### TO DO
Using the records provided below, locate and copy each line that contains the word "textbf".

RECORDS TO PROCESS below:

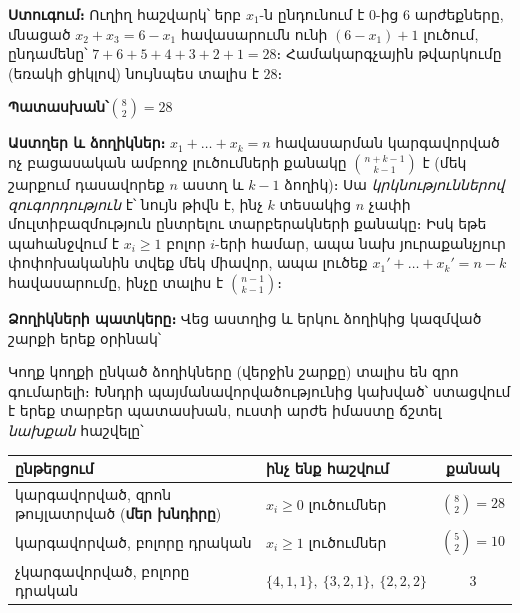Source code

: \documentclass[11pt,a4paper]{article}
\newcommand{\answer}[1]{\begin{answerbox}\centering\textbf{Պատասխան՝}\quad #1\end{answerbox}}
\begin{document}
\textbf{Ստուգում։} Ուղիղ հաշվարկ՝ երբ $x_1$-ն ընդունում է $0$-ից $6$ արժեքները, մնացած
$x_2+x_3=6-x_1$ հավասարումն ունի $(6-x_1)+1$ լուծում, ընդամենը՝ $7+6+5+4+3+2+1=28$։ Համակարգչային
թվարկումը (եռակի ցիկլով) նույնպես տալիս է $28$։ \checkmark

\answer{$\displaystyle \binom{8}{2}=28$}

\begin{methodbox}
\textbf{Աստղեր և ձողիկներ։} $x_1+\dots+x_k=n$ հավասարման կարգավորված ոչ
բացասական ամբողջ լուծումների քանակը $\binom{n+k-1}{k-1}$ է (մեկ շարքում դասավորեք $n$ աստղ
և $k-1$ ձողիկ)։ Սա \emph{կրկնություններով զուգորդություն} է՝ նույն թիվն է, ինչ $k$ տեսակից $n$ չափի
մուլտիբազմություն ընտրելու տարբերակների քանակը։ Իսկ եթե պահանջվում է $x_i\ge 1$ բոլոր $i$-երի
համար, ապա նախ յուրաքանչյուր փոփոխականին տվեք մեկ միավոր, ապա լուծեք $x_1'+\dots+x_k'=n-k$
հավասարումը, ինչը տալիս է $\binom{n-1}{k-1}$։
\end{methodbox}

\medskip
\textbf{Ձողիկների պատկերը։} Վեց աստղից և երկու ձողիկից կազմված շարքի երեք օրինակ՝

\begin{center}
\end{center}
Կողք կողքի ընկած ձողիկները (վերջին շարքը) տալիս են զրո գումարելի։ Խնդրի պայմանավորվածությունից
կախված՝ ստացվում է երեք տարբեր պատասխան, ուստի արժե իմաստը ճշտել \emph{նախքան} հաշվելը՝

\begin{center}
\small
\begin{tabular}{@{}llc@{}}
\toprule
ընթերցում & ինչ ենք հաշվում & քանակ\\
\midrule
կարգավորված, զրոն թույլատրված (\textbf{մեր խնդիրը}) & $x_i\ge 0$ լուծումներ & $\binom{8}{2}=28$\\
կարգավորված, բոլորը դրական & $x_i\ge 1$ լուծումներ & $\binom{5}{2}=10$\\
չկարգավորված, բոլորը դրական & $\{4,1,1\},\ \{3,2,1\},\ \{2,2,2\}$ & $3$\\
\bottomrule
\end{tabular}
\end{center}
\end{document}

End of RECORDS TO PROCESS.

### EXERCISE ANSWER
\newcommand{\answer}[1]{\begin{answerbox}\centering\textbf{Պատասխան՝}\quad #1\end{answerbox}}
\textbf{Ստուգում։} Ուղիղ հաշվարկ՝ երբ $x_1$-ն ընդունում է $0$-ից $6$ արժեքները, մնացած
\textbf{Աստղեր և ձողիկներ։} $x_1+\dots+x_k=n$ հավասարման կարգավորված ոչ
\textbf{Ձողիկների պատկերը։} Վեց աստղից և երկու ձողիկից կազմված շարքի երեք օրինակ՝
կարգավորված, զրոն թույլատրված (\textbf{մեր խնդիրը}) & $x_i\ge 0$ լուծումներ & $\binom{8}{2}=28$\\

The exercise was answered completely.